Despite the widespread use of repeated contractions to increase the strength of very weak muscles, there is little evidence to show that this is effective. Interestingly, interventions such as body-weight supported treadmill training and robotic gait training, also involve repeated contractions of very weak muscles, albeit during cyclic movement of the legs [20]. A recent review of this literature [5] did not find any evidence to indicate that any type of gait training programmes involving repeated contractions increased strength although there was some suggestion that robotic gait training improved strength more than overground gait training [21, 22]. These results may in part reflect a low number of studies and insufficient participants to detect a treatment effect. Nonetheless, we need a better understanding of whether repeated contractions per se increase strength particularly given the evidence in stroke and brain injury suggesting that this training stimulus is effective [23].

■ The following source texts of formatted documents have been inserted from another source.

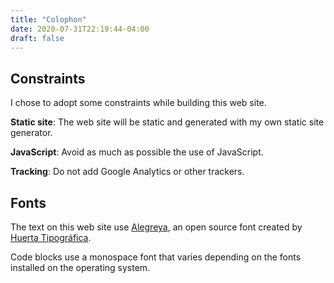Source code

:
 ```yaml
---
title: "Colophon"
date: 2020-07-31T22:19:44-04:00
draft: false
---
```


## Constraints

I chose to adopt some constraints while building this web site.

**Static site**: The web site will be static and generated with my own static site generator.

**JavaScript**: Avoid as much as possible the use of JavaScript.

**Tracking**: Do not add Google Analytics or other trackers.

## Fonts

The text on this web site use [Alegreya](https://github.com/huertatipografica/Alegreya), an open source font created by [Huerta Tipográfica](https://www.huertatipografica.com/en).

Code blocks use a monospace font that varies depending on the fonts installed on the operating system.
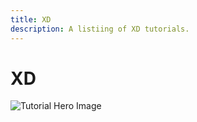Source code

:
```yaml
---
title: XD
description: A listiing of XD tutorials.
---
```


# XD

![Tutorial Hero Image](assets/hero_placeholder.png)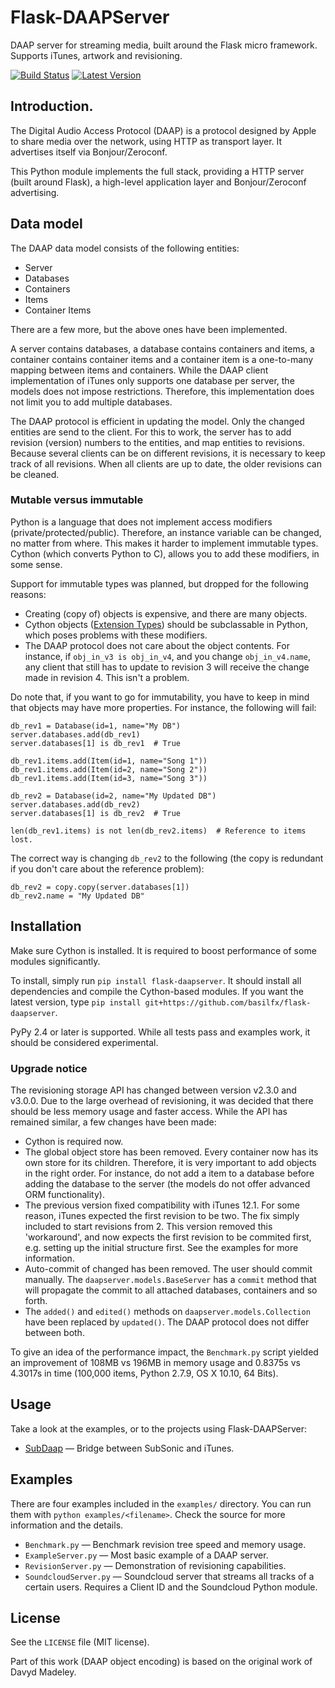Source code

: # Flask-DAAPServer
DAAP server for streaming media, built around the Flask micro framework. Supports iTunes, artwork and revisioning.

[![Build Status](https://travis-ci.org/basilfx/flask-daapserver.svg?branch=master)](https://travis-ci.org/basilfx/flask-daapserver)
[![Latest Version](https://pypip.in/version/flask-daapserver/badge.svg)](https://pypi.python.org/pypi/flask-daapserver/)

## Introduction.
The Digital Audio Access Protocol (DAAP) is a protocol designed by Apple to share media over the network, using HTTP as transport layer. It advertises itself via Bonjour/Zeroconf.

This Python module implements the full stack, providing a HTTP server (built around Flask), a high-level application layer and Bonjour/Zeroconf advertising.

## Data model
The DAAP data model consists of the following entities:

* Server
* Databases
* Containers
* Items
* Container Items

There are a few more, but the above ones have been implemented.

A server contains databases, a database contains containers and items, a container contains container items and a container item is a one-to-many mapping between items and containers. While the DAAP client implementation of iTunes only supports one database per server, the models does not impose restrictions. Therefore, this implementation does not limit you to add multiple databases.

The DAAP protocol is efficient in updating the model. Only the changed entities are send to the client. For this to work, the server has to add revision (version) numbers to the entities, and map entities to revisions. Because several clients can be on different revisions, it is necessary to keep track of all revisions. When all clients are up to date, the older revisions can be cleaned.

### Mutable versus immutable
Python is a language that does not implement access modifiers (private/protected/public). Therefore, an instance variable can be changed, no matter from where. This makes it harder to implement immutable types. Cython (which converts Python to C), allows you to add these modifiers, in some sense.

Support for immutable types was planned, but dropped for the following reasons:

* Creating (copy of) objects is expensive, and there are many objects.
* Cython objects ([Extension Types](http://docs.cython.org/src/userguide/extension_types.html)) should be subclassable in Python, which poses problems with these modifiers.
* The DAAP protocol does not care about the object contents. For instance, if `obj_in_v3 is obj_in_v4`, and you change `obj_in_v4.name`, any client that still has to update to revision 3 will receive the change made in revision 4. This isn't a problem.

Do note that, if you want to go for immutability, you have to keep in mind that objects may have more properties. For instance, the following will fail:

```
db_rev1 = Database(id=1, name="My DB")
server.databases.add(db_rev1)
server.databases[1] is db_rev1  # True

db_rev1.items.add(Item(id=1, name="Song 1"))
db_rev1.items.add(Item(id=2, name="Song 2"))
db_rev1.items.add(Item(id=3, name="Song 3"))

db_rev2 = Database(id=2, name="My Updated DB")
server.databases.add(db_rev2)
server.databases[1] is db_rev2  # True

len(db_rev1.items) is not len(db_rev2.items)  # Reference to items lost.
```

The correct way is changing `db_rev2` to the following (the copy is redundant if you don't care about the reference problem):

```
db_rev2 = copy.copy(server.databases[1])
db_rev2.name = "My Updated DB"
```

## Installation
Make sure Cython is installed. It is required to boost performance of some modules significantly.

To install, simply run `pip install flask-daapserver`. It should install all dependencies and compile the Cython-based modules. If you want the latest version, type `pip install git+https://github.com/basilfx/flask-daapserver`.

PyPy 2.4 or later is supported. While all tests pass and examples work, it should be considered experimental.

### Upgrade notice
The revisioning storage API has changed between version v2.3.0 and v3.0.0. Due to the large overhead of revisioning, it was decided that there should be less memory usage and faster access. While the API has remained similar, a few changes have been made:

* Cython is required now.
* The global object store has been removed. Every container now has its own store for its children. Therefore, it is very important to add objects in the right order. For instance, do not add a item to a database before adding the database to the server (the models do not offer advanced ORM functionality).
* The previous version fixed compatibility with iTunes 12.1. For some reason, iTunes expected the first revision to be two. The fix simply included to start revisions from 2. This version removed this 'workaround', and now expects the first revision to be commited first, e.g. setting up the initial structure first. See the examples for more information.
* Auto-commit of changed has been removed. The user should commit manually. The `daapserver.models.BaseServer` has a `commit` method that will propagate the commit to all attached databases, containers and so forth.
* The `added()` and `edited()` methods on `daapserver.models.Collection` have been replaced by `updated()`. The DAAP protocol does not differ between both.

To give an idea of the performance impact, the `Benchmark.py` script yielded an improvement of 108MB vs 196MB in memory usage and 0.8375s vs 4.3017s in time (100,000 items, Python 2.7.9, OS X 10.10, 64 Bits).

## Usage
Take a look at the examples, or to the projects using Flask-DAAPServer:

* [SubDaap](https://github.com/basilfx/SubDaap) &mdash; Bridge between SubSonic and iTunes.

## Examples
There are four examples included in the `examples/` directory. You can run them with `python examples/<filename>`. Check the source for more information and the details.

* `Benchmark.py` &mdash; Benchmark revision tree speed and memory usage.
* `ExampleServer.py` &mdash; Most basic example of a DAAP server.
* `RevisionServer.py` &mdash; Demonstration of revisioning capabilities.
* `SoundcloudServer.py` &mdash; Soundcloud server that streams all tracks of a certain users. Requires a Client ID and the Soundcloud Python module.

## License
See the `LICENSE` file (MIT license).

Part of this work (DAAP object encoding) is based on the original work of Davyd Madeley.

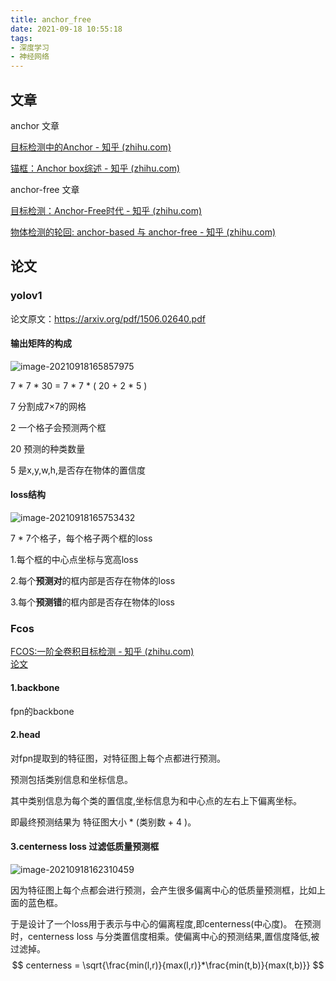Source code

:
 ```yaml
---
title: anchor_free
date: 2021-09-18 10:55:18
tags:
- 深度学习
- 神经网络
---
```


## 文章

anchor 文章

[目标检测中的Anchor - 知乎 (zhihu.com)](https://zhuanlan.zhihu.com/p/55824651)

[锚框：Anchor box综述 - 知乎 (zhihu.com)](https://zhuanlan.zhihu.com/p/63024247)

anchor-free 文章

[目标检测：Anchor-Free时代 - 知乎 (zhihu.com)](https://zhuanlan.zhihu.com/p/62103812)

[物体检测的轮回: anchor-based 与 anchor-free - 知乎 (zhihu.com)](https://zhuanlan.zhihu.com/p/62372897)



## 论文

### yolov1

论文原文：https://arxiv.org/pdf/1506.02640.pdf

#### 输出矩阵的构成

![image-20210918165857975](image-20210918165857975.png)

7 * 7 * 30 = 7 * 7 * ( 20 + 2 * 5 ) 

7 分割成7×7的网格

2 一个格子会预测两个框

20 预测的种类数量

5 是x,y,w,h,是否存在物体的置信度

#### loss结构

![image-20210918165753432](image-20210918165753432.png)

7 * 7个格子，每个格子两个框的loss

1.每个框的中心点坐标与宽高loss

2.每个**预测对**的框内部是否存在物体的loss

3.每个**预测错**的框内部是否存在物体的loss 

### Fcos 
[FCOS:一阶全卷积目标检测 - 知乎 (zhihu.com) ](https://zhuanlan.zhihu.com/p/63868458)   
[论文](https://arxiv.org/pdf/1904.01355.pdf)

#### 1.backbone

fpn的backbone

#### 2.head

对fpn提取到的特征图，对特征图上每个点都进行预测。

预测包括类别信息和坐标信息。

其中类别信息为每个类的置信度,坐标信息为和中心点的左右上下偏离坐标。

即最终预测结果为 特征图大小 * (类别数 + 4 )。

#### 3.centerness loss 过滤低质量预测框

![image-20210918162310459](image-20210918162310459.png)

因为特征图上每个点都会进行预测，会产生很多偏离中心的低质量预测框，比如上面的蓝色框。

于是设计了一个loss用于表示与中心的偏离程度,即centerness(中心度)。
在预测时，centerness loss 与分类置信度相乘。使偏离中心的预测结果,置信度降低,被过滤掉。
$$
centerness = \sqrt{\frac{min(l,r)}{max(l,r)}*\frac{min(t,b)}{max(t,b)}}
$$





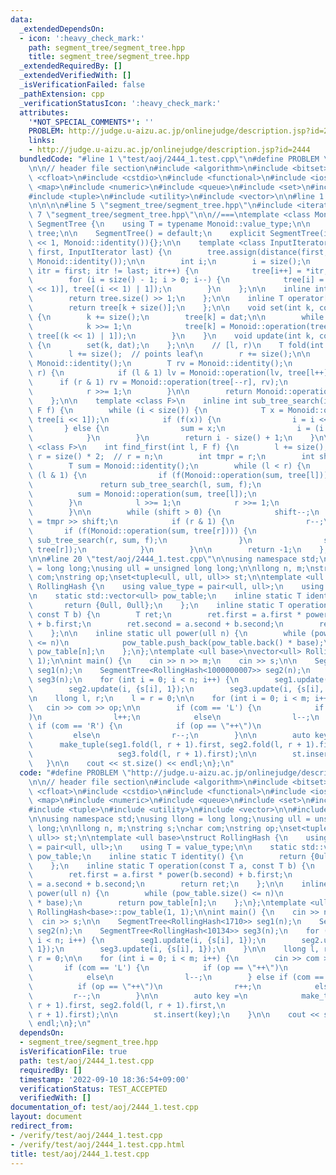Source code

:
 ```yaml
---
data:
  _extendedDependsOn:
  - icon: ':heavy_check_mark:'
    path: segment_tree/segment_tree.hpp
    title: segment_tree/segment_tree.hpp
  _extendedRequiredBy: []
  _extendedVerifiedWith: []
  _isVerificationFailed: false
  _pathExtension: cpp
  _verificationStatusIcon: ':heavy_check_mark:'
  attributes:
    '*NOT_SPECIAL_COMMENTS*': ''
    PROBLEM: http://judge.u-aizu.ac.jp/onlinejudge/description.jsp?id=2444
    links:
    - http://judge.u-aizu.ac.jp/onlinejudge/description.jsp?id=2444
  bundledCode: "#line 1 \"test/aoj/2444_1.test.cpp\"\n#define PROBLEM \"http://judge.u-aizu.ac.jp/onlinejudge/description.jsp?id=2444\"\
    \n\n// header file section\n#include <algorithm>\n#include <bitset>\n#include\
    \ <cfloat>\n#include <cstdio>\n#include <functional>\n#include <iostream>\n#include\
    \ <map>\n#include <numeric>\n#include <queue>\n#include <set>\n#include <stack>\n\
    #include <tuple>\n#include <utility>\n#include <vector>\n\n#line 1 \"segment_tree/segment_tree.hpp\"\
    \n\n\n\n#line 5 \"segment_tree/segment_tree.hpp\"\n#include <iterator>\n#line\
    \ 7 \"segment_tree/segment_tree.hpp\"\n\n//===\ntemplate <class Monoid>\nstruct\
    \ SegmentTree {\n    using T = typename Monoid::value_type;\n\n    std::vector<T>\
    \ tree;\n\n    SegmentTree() = default;\n    explicit SegmentTree(int n) : tree(n\
    \ << 1, Monoid::identity()){};\n\n    template <class InputIterator>\n    SegmentTree(InputIterator\
    \ first, InputIterator last) {\n        tree.assign(distance(first, last) << 1,\
    \ Monoid::identity());\n\n        int i;\n        i = size();\n        for (InputIterator\
    \ itr = first; itr != last; itr++) {\n            tree[i++] = *itr;\n        }\n\
    \        for (i = size() - 1; i > 0; i--) {\n            tree[i] = Monoid::operation(tree[(i\
    \ << 1)], tree[(i << 1) | 1]);\n        }\n    };\n\n    inline int size() {\n\
    \        return tree.size() >> 1;\n    };\n\n    inline T operator[](int k) {\n\
    \        return tree[k + size()];\n    };\n\n    void set(int k, const T dat)\
    \ {\n        k += size();\n        tree[k] = dat;\n\n        while (k > 1) {\n\
    \            k >>= 1;\n            tree[k] = Monoid::operation(tree[(k << 1)],\
    \ tree[(k << 1) | 1]);\n        }\n    }\n    void update(int k, const T dat)\
    \ {\n        set(k, dat);\n    };\n\n    // [l, r)\n    T fold(int l, int r) {\n\
    \        l += size();  // points leaf\n        r += size();\n\n        T lv =\
    \ Monoid::identity();\n        T rv = Monoid::identity();\n        while (l <\
    \ r) {\n            if (l & 1) lv = Monoid::operation(lv, tree[l++]);\n      \
    \      if (r & 1) rv = Monoid::operation(tree[--r], rv);\n            l >>= 1;\n\
    \            r >>= 1;\n        }\n\n        return Monoid::operation(lv, rv);\n\
    \    };\n\n    template <class F>\n    inline int sub_tree_search(int i, T sum,\
    \ F f) {\n        while (i < size()) {\n            T x = Monoid::operation(sum,\
    \ tree[i << 1]);\n            if (f(x)) {\n                i = i << 1;\n     \
    \       } else {\n                sum = x;\n                i = (i << 1) | 1;\n\
    \            }\n        }\n        return i - size() + 1;\n    }\n\n    template\
    \ <class F>\n    int find_first(int l, F f) {\n        l += size();\n        int\
    \ r = size() * 2;  // r = n;\n        int tmpr = r;\n        int shift = 0;\n\n\
    \        T sum = Monoid::identity();\n        while (l < r) {\n            if\
    \ (l & 1) {\n                if (f(Monoid::operation(sum, tree[l]))) {\n     \
    \               return sub_tree_search(l, sum, f);\n                }\n      \
    \          sum = Monoid::operation(sum, tree[l]);\n                l++;\n    \
    \        }\n            l >>= 1;\n            r >>= 1;\n            shift++;\n\
    \        }\n\n        while (shift > 0) {\n            shift--;\n            r\
    \ = tmpr >> shift;\n            if (r & 1) {\n                r--;\n         \
    \       if (f(Monoid::operation(sum, tree[r]))) {\n                    return\
    \ sub_tree_search(r, sum, f);\n                }\n                sum = Monoid::operation(sum,\
    \ tree[r]);\n            }\n        }\n\n        return -1;\n    };\n};\n//===\n\
    \n\n#line 20 \"test/aoj/2444_1.test.cpp\"\n\nusing namespace std;\nusing llong\
    \ = long long;\nusing ull = unsigned long long;\n\nllong n, m;\nstring s;\nchar\
    \ com;\nstring op;\nset<tuple<ull, ull, ull>> st;\n\ntemplate <ull base>\nstruct\
    \ RollingHash {\n    using value_type = pair<ull, ull>;\n    using T = value_type;\n\
    \n    static std::vector<ull> pow_table;\n    inline static T identity() {\n \
    \       return {0ull, 0ull};\n    };\n    inline static T operation(const T a,\
    \ const T b) {\n        T ret;\n        ret.first = a.first * power(b.second)\
    \ + b.first;\n        ret.second = a.second + b.second;\n        return ret;\n\
    \    };\n\n    inline static ull power(ull n) {\n        while (pow_table.size()\
    \ <= n)\n            pow_table.push_back(pow_table.back() * base);\n        return\
    \ pow_table[n];\n    };\n};\ntemplate <ull base>\nvector<ull> RollingHash<base>::pow_table(1,\
    \ 1);\n\nint main() {\n    cin >> n >> m;\n    cin >> s;\n\n    SegmentTree<RollingHash<1710>>\
    \ seg1(n);\n    SegmentTree<RollingHash<1000000007>> seg2(n);\n    SegmentTree<RollingHash<10134>>\
    \ seg3(n);\n    for (int i = 0; i < n; i++) {\n        seg1.update(i, {s[i], 1});\n\
    \        seg2.update(i, {s[i], 1});\n        seg3.update(i, {s[i], 1});\n    }\n\
    \n    llong l, r;\n    l = r = 0;\n\n    for (int i = 0; i < m; i++) {\n     \
    \   cin >> com >> op;\n\n        if (com == 'L') {\n            if (op == \"++\"\
    )\n                l++;\n            else\n                l--;\n        } else\
    \ if (com == 'R') {\n            if (op == \"++\")\n                r++;\n   \
    \         else\n                r--;\n        }\n\n        auto key =\n      \
    \      make_tuple(seg1.fold(l, r + 1).first, seg2.fold(l, r + 1).first,\n    \
    \                   seg3.fold(l, r + 1).first);\n\n        st.insert(key);\n \
    \   }\n\n    cout << st.size() << endl;\n};\n"
  code: "#define PROBLEM \"http://judge.u-aizu.ac.jp/onlinejudge/description.jsp?id=2444\"\
    \n\n// header file section\n#include <algorithm>\n#include <bitset>\n#include\
    \ <cfloat>\n#include <cstdio>\n#include <functional>\n#include <iostream>\n#include\
    \ <map>\n#include <numeric>\n#include <queue>\n#include <set>\n#include <stack>\n\
    #include <tuple>\n#include <utility>\n#include <vector>\n\n#include \"../../segment_tree/segment_tree.hpp\"\
    \n\nusing namespace std;\nusing llong = long long;\nusing ull = unsigned long\
    \ long;\n\nllong n, m;\nstring s;\nchar com;\nstring op;\nset<tuple<ull, ull,\
    \ ull>> st;\n\ntemplate <ull base>\nstruct RollingHash {\n    using value_type\
    \ = pair<ull, ull>;\n    using T = value_type;\n\n    static std::vector<ull>\
    \ pow_table;\n    inline static T identity() {\n        return {0ull, 0ull};\n\
    \    };\n    inline static T operation(const T a, const T b) {\n        T ret;\n\
    \        ret.first = a.first * power(b.second) + b.first;\n        ret.second\
    \ = a.second + b.second;\n        return ret;\n    };\n\n    inline static ull\
    \ power(ull n) {\n        while (pow_table.size() <= n)\n            pow_table.push_back(pow_table.back()\
    \ * base);\n        return pow_table[n];\n    };\n};\ntemplate <ull base>\nvector<ull>\
    \ RollingHash<base>::pow_table(1, 1);\n\nint main() {\n    cin >> n >> m;\n  \
    \  cin >> s;\n\n    SegmentTree<RollingHash<1710>> seg1(n);\n    SegmentTree<RollingHash<1000000007>>\
    \ seg2(n);\n    SegmentTree<RollingHash<10134>> seg3(n);\n    for (int i = 0;\
    \ i < n; i++) {\n        seg1.update(i, {s[i], 1});\n        seg2.update(i, {s[i],\
    \ 1});\n        seg3.update(i, {s[i], 1});\n    }\n\n    llong l, r;\n    l =\
    \ r = 0;\n\n    for (int i = 0; i < m; i++) {\n        cin >> com >> op;\n\n \
    \       if (com == 'L') {\n            if (op == \"++\")\n                l++;\n\
    \            else\n                l--;\n        } else if (com == 'R') {\n  \
    \          if (op == \"++\")\n                r++;\n            else\n       \
    \         r--;\n        }\n\n        auto key =\n            make_tuple(seg1.fold(l,\
    \ r + 1).first, seg2.fold(l, r + 1).first,\n                       seg3.fold(l,\
    \ r + 1).first);\n\n        st.insert(key);\n    }\n\n    cout << st.size() <<\
    \ endl;\n};\n"
  dependsOn:
  - segment_tree/segment_tree.hpp
  isVerificationFile: true
  path: test/aoj/2444_1.test.cpp
  requiredBy: []
  timestamp: '2022-09-10 18:36:54+09:00'
  verificationStatus: TEST_ACCEPTED
  verifiedWith: []
documentation_of: test/aoj/2444_1.test.cpp
layout: document
redirect_from:
- /verify/test/aoj/2444_1.test.cpp
- /verify/test/aoj/2444_1.test.cpp.html
title: test/aoj/2444_1.test.cpp
---
```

Therefore, the primary aim of this study was to determine the effect of 10,000 voluntary contractions over 8 weeks on the strength of very weak muscles in people with SCI. For this purpose, we compared repeated voluntary contractions and usual care with usual care alone. We chose 10,000 contractions because this equated to 200 contractions a day over 8 weeks, and this was as much as we thought could be reasonably expected of people with SCI (and the therapists administering the treatment). We also looked at the effect of this intervention on participants’ perceptions of change in strength, participants’ perceptions of change in function, and therapists’ predictions of final strength.


A multi-centre assessor blinded randomised controlled trial was conducted in seven SCI units. Four SCI units were in Australia and the remaining three were in Bangladesh, India and China. The first and last participants were randomised in February 2017 and December 2018, respectively. The start of recruitment at the seven SCI units was staggered with the last SCI unit commencing recruitment in April 2018. The trial was prospectively registered with the Australian and New Zealand Clinical Trials Registry (ACTRN12617000115336). All applicable institutional and governmental regulations concerning the ethical use of human volunteers were followed, and the study was approved through all appropriate ethics committees.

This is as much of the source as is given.